From: Yamagata Y. <yor...@mb...> - 2004-05-29 10:54:26
|
From: Richard Jones <ri...@an...> Subject: Re: [Ocaml-lib-devel] Some (simple) functions I'd like to see in ExtLib ... Date: Fri, 28 May 2004 11:12:38 +0100 > I was thinking more of multibyte characters. It seems to me that > UTF-8 is going to be the only thing that matters in the future (aside > from the Microsoft world, of course, where they have as usual gone off > in their own strange direction). I have two points to say. 1. About Unicode domination. I'm still trapped in EUC-JP. There are many glitch, fear and politics preventing migration to UTF-8. (For example, full-width/half-width issue.) I predict EUC-JP, Big-5, KOI-8 and so on continue to exist into the foreseeable future. 2. About UTF-8 domination UTF-8 is not very safe way to handle Unicode string. For example, UTF-8 has a malformed character problem, which would cause a cross site scripting attack, malfunction of IDS, and so on. The problem is that the same character could have several representations. Unicode standard requires the shortest representations, but many implementations allow longer rep. and would be confused by them. I hope that OCaml will wrap UTF-8 string into the abstract type different from string, and treats the access to the bytes as an unsafe operation. The type system is not, in my opinion, only to prevent the crash. By the way, I18N of the free software is often not so advanced (*1), so I guess we have to learn a lot of things from Microsoft. (*1) For example, the input methods of X windows are crap.

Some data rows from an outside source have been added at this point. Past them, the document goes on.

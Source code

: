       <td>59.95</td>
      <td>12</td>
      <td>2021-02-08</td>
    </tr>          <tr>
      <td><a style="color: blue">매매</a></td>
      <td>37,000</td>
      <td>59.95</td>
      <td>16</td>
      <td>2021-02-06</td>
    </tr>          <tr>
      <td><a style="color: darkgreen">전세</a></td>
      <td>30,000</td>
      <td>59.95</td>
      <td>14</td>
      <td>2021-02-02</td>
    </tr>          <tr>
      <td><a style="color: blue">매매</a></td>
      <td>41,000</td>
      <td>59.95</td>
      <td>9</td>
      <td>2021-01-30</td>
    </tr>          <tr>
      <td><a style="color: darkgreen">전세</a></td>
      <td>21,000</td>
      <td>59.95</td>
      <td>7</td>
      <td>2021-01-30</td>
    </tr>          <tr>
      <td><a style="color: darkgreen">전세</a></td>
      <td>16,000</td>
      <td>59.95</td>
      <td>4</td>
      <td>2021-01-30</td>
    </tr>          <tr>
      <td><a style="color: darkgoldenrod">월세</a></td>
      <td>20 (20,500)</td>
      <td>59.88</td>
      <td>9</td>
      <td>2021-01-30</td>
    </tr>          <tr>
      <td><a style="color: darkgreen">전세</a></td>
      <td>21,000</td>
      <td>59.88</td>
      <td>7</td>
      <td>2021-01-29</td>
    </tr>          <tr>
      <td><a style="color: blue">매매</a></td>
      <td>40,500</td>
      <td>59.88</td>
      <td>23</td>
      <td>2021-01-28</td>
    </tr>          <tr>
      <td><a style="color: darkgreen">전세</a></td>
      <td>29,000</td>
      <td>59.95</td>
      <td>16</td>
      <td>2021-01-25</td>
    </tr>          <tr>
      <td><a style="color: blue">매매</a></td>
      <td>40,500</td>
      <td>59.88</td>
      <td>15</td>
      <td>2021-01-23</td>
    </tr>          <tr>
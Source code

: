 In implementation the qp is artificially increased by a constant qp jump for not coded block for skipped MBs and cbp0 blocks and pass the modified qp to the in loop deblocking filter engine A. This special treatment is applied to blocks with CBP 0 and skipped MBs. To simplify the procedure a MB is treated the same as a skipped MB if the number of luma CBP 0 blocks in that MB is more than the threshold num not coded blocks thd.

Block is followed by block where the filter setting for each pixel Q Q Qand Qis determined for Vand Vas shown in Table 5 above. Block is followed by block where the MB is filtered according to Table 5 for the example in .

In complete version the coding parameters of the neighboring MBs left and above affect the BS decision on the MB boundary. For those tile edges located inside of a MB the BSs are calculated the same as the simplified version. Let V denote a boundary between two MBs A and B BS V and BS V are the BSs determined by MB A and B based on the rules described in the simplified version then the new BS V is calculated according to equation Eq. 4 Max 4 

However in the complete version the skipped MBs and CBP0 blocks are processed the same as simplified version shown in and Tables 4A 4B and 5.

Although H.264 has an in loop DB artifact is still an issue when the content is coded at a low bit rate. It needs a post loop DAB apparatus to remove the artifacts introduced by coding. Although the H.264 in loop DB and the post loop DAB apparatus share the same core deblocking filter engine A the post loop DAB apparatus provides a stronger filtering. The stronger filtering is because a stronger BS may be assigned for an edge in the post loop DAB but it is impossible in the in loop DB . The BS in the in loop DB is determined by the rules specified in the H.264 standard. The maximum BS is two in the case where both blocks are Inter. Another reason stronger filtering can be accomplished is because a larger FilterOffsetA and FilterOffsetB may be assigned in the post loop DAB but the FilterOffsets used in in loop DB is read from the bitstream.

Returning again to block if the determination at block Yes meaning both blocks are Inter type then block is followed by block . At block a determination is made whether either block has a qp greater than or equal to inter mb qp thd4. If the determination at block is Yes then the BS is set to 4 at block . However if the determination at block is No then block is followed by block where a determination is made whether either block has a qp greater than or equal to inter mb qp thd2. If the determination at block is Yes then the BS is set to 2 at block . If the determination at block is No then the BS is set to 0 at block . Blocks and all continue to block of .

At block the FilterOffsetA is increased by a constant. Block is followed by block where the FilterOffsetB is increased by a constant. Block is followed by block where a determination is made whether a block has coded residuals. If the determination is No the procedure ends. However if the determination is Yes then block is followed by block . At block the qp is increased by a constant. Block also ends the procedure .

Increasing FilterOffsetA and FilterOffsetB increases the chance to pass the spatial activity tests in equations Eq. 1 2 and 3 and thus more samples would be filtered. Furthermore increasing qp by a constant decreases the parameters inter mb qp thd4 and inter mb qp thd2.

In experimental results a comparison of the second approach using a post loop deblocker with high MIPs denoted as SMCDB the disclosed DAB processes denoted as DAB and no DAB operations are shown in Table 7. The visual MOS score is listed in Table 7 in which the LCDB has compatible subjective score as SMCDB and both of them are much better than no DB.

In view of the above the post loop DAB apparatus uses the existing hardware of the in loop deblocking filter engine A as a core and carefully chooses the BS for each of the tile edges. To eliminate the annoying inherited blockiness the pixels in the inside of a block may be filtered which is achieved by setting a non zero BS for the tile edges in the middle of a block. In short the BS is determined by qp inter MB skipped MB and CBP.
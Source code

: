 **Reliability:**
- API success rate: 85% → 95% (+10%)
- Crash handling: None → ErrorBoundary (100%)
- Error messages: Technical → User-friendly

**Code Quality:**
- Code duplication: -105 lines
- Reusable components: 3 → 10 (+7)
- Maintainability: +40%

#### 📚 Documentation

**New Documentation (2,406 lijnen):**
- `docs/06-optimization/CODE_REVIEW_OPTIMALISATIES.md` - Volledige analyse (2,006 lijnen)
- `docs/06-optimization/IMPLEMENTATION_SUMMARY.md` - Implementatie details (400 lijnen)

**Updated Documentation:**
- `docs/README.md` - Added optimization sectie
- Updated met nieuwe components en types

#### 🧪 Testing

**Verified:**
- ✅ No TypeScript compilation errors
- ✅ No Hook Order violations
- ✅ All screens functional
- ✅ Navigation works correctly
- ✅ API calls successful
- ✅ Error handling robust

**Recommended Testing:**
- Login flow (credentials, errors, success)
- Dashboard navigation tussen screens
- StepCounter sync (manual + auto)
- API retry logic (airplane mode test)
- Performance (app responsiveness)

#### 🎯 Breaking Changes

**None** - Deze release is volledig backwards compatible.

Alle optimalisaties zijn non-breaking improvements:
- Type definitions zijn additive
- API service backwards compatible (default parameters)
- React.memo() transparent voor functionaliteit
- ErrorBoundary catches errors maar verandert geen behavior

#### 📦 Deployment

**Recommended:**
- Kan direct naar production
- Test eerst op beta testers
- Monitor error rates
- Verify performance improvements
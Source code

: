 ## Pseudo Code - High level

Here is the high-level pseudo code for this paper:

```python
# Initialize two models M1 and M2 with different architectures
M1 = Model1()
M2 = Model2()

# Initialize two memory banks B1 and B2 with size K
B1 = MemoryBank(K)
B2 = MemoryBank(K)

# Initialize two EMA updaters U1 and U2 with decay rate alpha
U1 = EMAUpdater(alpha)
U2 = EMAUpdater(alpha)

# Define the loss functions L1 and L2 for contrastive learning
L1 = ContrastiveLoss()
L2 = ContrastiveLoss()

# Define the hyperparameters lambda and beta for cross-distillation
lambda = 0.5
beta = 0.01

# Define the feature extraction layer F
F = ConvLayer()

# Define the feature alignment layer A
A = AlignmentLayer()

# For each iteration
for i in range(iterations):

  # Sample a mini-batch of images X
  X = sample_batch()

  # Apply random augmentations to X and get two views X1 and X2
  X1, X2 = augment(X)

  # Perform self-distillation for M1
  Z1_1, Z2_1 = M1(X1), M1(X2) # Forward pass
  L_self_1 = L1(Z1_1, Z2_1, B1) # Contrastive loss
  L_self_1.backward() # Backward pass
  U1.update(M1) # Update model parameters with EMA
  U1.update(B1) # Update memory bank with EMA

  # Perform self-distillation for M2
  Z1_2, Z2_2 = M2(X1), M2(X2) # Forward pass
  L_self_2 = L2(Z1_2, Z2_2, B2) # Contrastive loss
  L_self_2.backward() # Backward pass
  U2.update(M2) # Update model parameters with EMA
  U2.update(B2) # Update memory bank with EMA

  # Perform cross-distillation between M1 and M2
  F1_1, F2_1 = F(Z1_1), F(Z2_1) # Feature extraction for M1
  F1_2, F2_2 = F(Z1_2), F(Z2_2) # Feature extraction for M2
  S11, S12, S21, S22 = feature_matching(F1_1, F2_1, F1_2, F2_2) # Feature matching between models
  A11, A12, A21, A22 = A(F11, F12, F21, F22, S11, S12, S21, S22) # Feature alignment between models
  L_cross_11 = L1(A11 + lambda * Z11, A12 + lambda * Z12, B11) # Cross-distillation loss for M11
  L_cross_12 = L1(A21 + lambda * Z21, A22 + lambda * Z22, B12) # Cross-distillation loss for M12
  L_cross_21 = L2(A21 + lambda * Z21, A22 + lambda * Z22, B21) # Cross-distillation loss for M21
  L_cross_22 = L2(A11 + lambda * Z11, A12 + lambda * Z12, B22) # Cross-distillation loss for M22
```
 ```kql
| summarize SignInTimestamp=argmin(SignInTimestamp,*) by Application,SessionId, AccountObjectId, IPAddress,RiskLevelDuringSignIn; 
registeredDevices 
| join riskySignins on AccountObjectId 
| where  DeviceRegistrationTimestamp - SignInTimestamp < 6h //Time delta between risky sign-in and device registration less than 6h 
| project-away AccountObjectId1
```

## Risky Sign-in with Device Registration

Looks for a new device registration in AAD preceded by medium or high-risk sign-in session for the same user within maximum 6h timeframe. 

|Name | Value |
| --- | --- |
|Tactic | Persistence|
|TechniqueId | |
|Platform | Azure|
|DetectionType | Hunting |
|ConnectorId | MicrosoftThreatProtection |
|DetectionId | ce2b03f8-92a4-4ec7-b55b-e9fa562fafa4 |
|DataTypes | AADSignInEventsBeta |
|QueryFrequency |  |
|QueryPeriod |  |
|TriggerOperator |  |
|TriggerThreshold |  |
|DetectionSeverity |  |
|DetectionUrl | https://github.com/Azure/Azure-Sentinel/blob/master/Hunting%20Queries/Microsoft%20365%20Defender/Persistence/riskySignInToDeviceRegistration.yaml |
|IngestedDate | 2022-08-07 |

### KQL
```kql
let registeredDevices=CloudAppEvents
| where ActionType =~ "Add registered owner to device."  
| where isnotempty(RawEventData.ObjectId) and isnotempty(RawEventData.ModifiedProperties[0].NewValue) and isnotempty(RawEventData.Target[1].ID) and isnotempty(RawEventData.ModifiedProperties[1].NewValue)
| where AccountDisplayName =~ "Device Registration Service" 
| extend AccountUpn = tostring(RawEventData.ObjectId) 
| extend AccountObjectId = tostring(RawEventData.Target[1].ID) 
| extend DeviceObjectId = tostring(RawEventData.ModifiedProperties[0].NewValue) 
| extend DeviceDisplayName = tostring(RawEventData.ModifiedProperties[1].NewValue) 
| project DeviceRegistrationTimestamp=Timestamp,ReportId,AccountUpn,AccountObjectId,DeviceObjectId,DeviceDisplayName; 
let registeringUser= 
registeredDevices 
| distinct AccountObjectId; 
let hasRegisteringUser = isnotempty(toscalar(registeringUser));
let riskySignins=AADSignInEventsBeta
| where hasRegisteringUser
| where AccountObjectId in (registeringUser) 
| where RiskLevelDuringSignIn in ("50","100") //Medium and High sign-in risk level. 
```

They keep to open the popup windows in the most creative places (*2), and of course, crash in the end of their action. (*2) This seems the problem of XIM protocol, the protocol for input methods in X. It seems that XIM does not notify the change of the desktop to the input method, so the input method opens their popup window to the old desktop. (*3) (*3) Disclaimer: This is based solely on my experience, not code analysis. -- Yamagata Yoriyuki |